PiggyCast - Improving Weather Prediction Accuracy through a Stacking-Based Ensemble AI Approach. (Tutorials Track) Spotlight
Josiah Kimani (African Institute for Mathematical Sciences (AIMS) - South Africa)); Oliver Angélil (Ishango.ai); Chris Toumping (Inshango.ai); Steffen Knoblauch (University of Heidelberg)
Abstract
Accurate weather prediction is fundamental to understanding and adapting to the impacts of climate change.

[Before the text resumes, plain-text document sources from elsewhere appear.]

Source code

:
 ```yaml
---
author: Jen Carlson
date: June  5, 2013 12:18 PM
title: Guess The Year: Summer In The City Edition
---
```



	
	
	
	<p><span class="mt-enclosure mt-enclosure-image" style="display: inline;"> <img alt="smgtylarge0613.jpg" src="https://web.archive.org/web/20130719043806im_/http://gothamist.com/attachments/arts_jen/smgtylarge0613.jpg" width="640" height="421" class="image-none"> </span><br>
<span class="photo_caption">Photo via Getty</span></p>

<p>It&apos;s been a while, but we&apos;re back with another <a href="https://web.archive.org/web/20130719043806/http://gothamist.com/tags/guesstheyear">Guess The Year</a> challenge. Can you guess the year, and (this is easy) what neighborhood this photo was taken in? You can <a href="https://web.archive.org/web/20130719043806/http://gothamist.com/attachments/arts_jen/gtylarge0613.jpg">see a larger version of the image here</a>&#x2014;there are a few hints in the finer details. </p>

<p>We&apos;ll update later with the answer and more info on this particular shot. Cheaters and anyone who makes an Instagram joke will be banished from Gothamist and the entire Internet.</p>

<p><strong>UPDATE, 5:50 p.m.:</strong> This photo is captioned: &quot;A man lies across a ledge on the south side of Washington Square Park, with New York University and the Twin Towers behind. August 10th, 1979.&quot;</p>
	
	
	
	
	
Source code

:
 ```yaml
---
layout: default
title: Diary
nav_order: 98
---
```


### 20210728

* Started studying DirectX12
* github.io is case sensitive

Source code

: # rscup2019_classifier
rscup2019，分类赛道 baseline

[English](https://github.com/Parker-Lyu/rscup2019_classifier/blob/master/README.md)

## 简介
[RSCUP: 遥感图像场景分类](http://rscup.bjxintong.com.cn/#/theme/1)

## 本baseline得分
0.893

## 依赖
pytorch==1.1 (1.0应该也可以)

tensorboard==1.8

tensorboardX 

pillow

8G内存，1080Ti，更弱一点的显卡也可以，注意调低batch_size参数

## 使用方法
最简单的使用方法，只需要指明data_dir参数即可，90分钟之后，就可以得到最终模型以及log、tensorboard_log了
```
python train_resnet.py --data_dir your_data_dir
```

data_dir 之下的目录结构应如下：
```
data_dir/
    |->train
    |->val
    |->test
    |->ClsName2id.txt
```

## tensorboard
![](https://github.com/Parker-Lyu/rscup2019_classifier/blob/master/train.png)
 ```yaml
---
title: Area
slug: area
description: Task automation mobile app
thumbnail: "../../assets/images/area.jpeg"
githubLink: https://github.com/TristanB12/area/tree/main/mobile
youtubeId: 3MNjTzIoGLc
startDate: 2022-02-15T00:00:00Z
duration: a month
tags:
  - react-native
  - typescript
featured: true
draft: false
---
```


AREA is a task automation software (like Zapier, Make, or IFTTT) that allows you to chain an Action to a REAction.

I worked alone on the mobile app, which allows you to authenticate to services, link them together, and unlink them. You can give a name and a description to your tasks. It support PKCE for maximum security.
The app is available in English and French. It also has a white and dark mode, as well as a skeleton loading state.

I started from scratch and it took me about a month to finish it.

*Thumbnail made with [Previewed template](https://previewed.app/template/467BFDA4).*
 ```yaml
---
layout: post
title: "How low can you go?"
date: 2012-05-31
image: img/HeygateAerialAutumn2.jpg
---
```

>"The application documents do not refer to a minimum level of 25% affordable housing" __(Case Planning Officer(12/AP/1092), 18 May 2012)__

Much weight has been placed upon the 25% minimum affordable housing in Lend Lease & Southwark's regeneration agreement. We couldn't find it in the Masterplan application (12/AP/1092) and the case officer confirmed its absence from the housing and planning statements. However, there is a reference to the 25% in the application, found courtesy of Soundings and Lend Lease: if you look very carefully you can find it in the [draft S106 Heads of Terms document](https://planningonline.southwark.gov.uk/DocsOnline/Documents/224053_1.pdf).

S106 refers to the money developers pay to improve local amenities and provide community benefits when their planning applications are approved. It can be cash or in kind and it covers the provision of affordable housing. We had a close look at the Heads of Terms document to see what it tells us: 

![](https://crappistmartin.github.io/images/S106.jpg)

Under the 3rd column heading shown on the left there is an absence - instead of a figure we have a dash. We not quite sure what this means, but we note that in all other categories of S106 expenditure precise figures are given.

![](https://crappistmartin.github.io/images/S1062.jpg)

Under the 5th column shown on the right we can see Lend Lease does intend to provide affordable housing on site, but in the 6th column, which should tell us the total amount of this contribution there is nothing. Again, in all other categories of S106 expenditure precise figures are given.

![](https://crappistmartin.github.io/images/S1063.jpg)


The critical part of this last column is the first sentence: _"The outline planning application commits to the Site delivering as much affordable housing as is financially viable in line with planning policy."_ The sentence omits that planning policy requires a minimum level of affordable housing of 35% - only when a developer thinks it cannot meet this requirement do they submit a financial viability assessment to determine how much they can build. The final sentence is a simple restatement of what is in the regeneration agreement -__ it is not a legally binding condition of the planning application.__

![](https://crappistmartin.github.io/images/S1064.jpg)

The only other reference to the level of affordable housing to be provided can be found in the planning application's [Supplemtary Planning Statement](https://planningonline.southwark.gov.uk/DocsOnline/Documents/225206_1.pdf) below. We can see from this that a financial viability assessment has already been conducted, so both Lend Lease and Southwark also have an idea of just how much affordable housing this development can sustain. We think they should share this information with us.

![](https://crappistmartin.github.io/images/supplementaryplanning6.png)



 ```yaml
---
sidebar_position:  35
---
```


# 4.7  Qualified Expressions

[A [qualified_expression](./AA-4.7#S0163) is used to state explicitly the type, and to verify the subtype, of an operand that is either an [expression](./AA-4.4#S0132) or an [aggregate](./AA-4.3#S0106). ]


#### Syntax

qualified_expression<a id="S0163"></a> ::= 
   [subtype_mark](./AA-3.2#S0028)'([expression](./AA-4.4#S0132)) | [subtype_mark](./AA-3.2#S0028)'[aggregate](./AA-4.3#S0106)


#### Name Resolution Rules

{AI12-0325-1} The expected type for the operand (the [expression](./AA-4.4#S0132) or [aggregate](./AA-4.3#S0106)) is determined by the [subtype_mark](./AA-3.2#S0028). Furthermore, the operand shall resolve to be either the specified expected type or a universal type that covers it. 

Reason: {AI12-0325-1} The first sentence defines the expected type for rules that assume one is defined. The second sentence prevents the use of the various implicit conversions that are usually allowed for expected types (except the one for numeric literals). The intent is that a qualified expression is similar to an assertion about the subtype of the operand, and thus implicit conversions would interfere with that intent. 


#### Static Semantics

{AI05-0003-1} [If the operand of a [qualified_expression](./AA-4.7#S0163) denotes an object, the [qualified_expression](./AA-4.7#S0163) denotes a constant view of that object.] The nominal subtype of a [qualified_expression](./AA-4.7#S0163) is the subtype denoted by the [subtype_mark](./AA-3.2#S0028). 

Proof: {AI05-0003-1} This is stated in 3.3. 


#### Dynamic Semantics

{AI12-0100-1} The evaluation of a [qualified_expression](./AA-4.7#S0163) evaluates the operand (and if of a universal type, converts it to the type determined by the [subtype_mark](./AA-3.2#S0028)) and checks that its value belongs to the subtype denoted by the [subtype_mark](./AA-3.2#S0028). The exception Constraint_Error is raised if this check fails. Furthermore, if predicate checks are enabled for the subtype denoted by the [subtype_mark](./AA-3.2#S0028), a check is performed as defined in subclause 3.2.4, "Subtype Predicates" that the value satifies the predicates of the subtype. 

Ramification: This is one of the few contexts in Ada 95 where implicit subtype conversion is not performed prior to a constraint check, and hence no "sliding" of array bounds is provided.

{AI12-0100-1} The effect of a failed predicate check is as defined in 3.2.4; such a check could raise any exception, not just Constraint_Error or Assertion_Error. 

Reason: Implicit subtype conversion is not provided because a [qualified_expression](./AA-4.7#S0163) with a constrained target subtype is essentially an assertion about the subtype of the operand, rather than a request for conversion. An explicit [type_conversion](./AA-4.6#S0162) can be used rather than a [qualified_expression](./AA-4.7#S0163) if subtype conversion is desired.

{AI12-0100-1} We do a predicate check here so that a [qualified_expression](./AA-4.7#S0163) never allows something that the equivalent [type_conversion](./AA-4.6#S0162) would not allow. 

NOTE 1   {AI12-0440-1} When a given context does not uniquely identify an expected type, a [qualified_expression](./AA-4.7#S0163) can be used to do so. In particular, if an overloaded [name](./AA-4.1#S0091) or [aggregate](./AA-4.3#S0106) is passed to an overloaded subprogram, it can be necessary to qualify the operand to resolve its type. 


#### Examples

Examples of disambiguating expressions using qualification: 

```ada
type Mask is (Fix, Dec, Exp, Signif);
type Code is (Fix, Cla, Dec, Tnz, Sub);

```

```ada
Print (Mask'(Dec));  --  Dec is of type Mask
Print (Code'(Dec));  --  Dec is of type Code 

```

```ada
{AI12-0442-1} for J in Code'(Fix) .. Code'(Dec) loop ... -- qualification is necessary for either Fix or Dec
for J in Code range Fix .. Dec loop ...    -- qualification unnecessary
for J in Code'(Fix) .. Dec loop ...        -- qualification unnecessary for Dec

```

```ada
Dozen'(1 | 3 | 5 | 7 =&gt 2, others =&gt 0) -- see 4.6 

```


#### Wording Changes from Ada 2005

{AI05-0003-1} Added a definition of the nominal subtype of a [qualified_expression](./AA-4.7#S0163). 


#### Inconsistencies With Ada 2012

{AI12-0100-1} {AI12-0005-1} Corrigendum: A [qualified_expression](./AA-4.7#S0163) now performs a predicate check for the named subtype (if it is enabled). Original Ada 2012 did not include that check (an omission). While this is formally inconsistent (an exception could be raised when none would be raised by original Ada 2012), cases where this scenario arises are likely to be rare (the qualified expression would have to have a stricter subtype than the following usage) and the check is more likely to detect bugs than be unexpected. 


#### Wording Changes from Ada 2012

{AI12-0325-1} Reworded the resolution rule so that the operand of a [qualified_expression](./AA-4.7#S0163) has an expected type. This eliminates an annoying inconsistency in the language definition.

As our climate shifts, the frequency and intensity of extreme weather events are changing, making reliable forecasts more critical than ever. This tutorial introduces PiggyCast, an ensemble machine learning model designed to improve weather prediction accuracy by stacking forecasts from various numerical, AI-based, and hybrid weather prediction models. We demonstrate how a combined approach, using gradient-boosted decision trees (XGBoost), can surpass the predictive performance of individual base models. The main contributions of this tutorial are: 1. Developing and assessing an ensemble model:** We build and evaluate PiggyCast, a stacking-based ensemble model that leverages forecasts from state-of-the-art weather prediction models (IFS HRES, GraphCast, Pangu Weather, and NeuralGCM) and trains an XGBoost regressor on top of them to produce more accurate predictions of geopotential height at 500 hPa. 2. Investigating feature importance: We use SHAP (SHapley Additive exPlanations) values to analyze the contribution of each base model's forecast and geographic coordinates to PiggyCast's predictions, providing insights into the model's decision-making process.